There are a few places where this pic­ture seems a lit­tle bit less crisp:

  • Rather than be­ing able to spend re­sources on ei­ther the short or long-term, some­times you might have prefer­ences about how you ac­quire re­sources in the short-term; an agent with­out such scru­ples could po­ten­tially pull ahead. If these prefer­ences are strong, it prob­a­bly vi­o­lates strat­egy-steal­ing un­less the ma­jor­ity can agree to crush any­one un­scrupu­lous.

  • For hu­mans in par­tic­u­lar, it may be hard to sep­a­rate out “hu­mans as repos­i­tory of val­ues” from “hu­mans as an ob­ject of prefer­ences,” and this may make it harder for us to defend our­selves (as dis­cussed in sec­tions 4 and 5).

I mostly think these com­plex­ities won’t be a big deal quan­ti­ta­tively, be­cause I think our short-term prefer­ences will mostly be com­pat­i­ble with defense and re­source ac­qui­si­tion.
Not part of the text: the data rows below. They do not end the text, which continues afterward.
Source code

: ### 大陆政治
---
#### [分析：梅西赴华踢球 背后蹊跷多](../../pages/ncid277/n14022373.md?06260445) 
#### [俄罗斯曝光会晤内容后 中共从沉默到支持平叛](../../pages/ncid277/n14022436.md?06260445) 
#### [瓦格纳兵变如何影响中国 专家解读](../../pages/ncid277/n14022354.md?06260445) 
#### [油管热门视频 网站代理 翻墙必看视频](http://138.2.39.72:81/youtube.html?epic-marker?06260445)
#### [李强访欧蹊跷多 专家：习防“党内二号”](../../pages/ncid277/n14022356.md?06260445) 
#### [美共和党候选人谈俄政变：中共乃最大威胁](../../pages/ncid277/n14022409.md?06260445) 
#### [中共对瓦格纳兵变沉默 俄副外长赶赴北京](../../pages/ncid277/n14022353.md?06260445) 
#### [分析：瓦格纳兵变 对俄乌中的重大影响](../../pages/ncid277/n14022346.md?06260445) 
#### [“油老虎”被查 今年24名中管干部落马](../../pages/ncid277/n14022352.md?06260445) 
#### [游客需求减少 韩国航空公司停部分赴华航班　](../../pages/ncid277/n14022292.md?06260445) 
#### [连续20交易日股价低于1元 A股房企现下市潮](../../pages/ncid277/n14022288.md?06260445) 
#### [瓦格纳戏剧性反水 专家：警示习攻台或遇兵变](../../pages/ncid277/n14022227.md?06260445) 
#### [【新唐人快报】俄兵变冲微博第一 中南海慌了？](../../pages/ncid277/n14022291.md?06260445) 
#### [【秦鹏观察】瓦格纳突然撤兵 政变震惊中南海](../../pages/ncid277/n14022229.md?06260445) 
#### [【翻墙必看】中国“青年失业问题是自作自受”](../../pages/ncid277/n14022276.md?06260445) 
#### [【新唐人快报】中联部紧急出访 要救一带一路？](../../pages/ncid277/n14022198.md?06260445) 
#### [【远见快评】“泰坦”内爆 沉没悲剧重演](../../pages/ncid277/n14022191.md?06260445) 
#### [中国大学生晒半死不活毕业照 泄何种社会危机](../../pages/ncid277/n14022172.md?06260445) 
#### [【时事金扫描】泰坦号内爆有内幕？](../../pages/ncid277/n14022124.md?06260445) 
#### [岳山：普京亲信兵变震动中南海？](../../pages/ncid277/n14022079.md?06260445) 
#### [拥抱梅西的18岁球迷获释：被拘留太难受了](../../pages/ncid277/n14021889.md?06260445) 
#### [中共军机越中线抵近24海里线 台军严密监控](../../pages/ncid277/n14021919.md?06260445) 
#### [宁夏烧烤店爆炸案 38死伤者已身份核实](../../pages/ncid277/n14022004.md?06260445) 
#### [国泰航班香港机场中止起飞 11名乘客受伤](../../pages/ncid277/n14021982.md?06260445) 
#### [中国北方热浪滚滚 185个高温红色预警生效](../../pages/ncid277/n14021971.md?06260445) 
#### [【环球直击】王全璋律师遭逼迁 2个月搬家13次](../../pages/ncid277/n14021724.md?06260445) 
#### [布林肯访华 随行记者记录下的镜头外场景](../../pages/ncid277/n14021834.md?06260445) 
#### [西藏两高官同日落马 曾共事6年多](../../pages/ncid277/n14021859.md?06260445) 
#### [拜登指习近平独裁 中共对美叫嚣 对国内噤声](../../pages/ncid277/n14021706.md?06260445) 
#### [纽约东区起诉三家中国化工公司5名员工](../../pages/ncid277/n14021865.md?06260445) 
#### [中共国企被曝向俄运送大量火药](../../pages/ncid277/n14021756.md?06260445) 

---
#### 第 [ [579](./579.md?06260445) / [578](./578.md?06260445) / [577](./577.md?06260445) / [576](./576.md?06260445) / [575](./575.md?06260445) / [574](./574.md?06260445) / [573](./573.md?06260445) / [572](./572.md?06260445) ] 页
But I’m not con­fi­dent about that.


I think strat­egy-steal­ing isn’t re­ally true; but I think it’s a good enough ap­prox­i­ma­tion that we can ba­si­cally act as if it’s true, and then think about the risk posed by pos­si­ble failures of strat­egy-steal­ing.

I think this is es­pe­cially im­por­tant for think­ing about AI al­ign­ment, be­cause it lets us for­mal­ize the low­ered goal­posts I dis­cussed here: we just want to en­sure that AI is com­pat­i­ble with strat­egy-steal­ing. Th­ese low­ered goal­posts are an im­por­tant part of why I think we can solve al­ign­ment.

In prac­tice I think that a large coal­i­tion of hu­mans isn’t re­duced to strat­egy-steal­ing — a ma­jor­ity can sim­ply stop a minor­ity from do­ing some­thing bad, rather than by copy­ing it. The pos­si­ble failures in this post could po­ten­tially be ad­dressed by ei­ther a tech­ni­cal solu­tion or some kind of co­or­di­na­tion.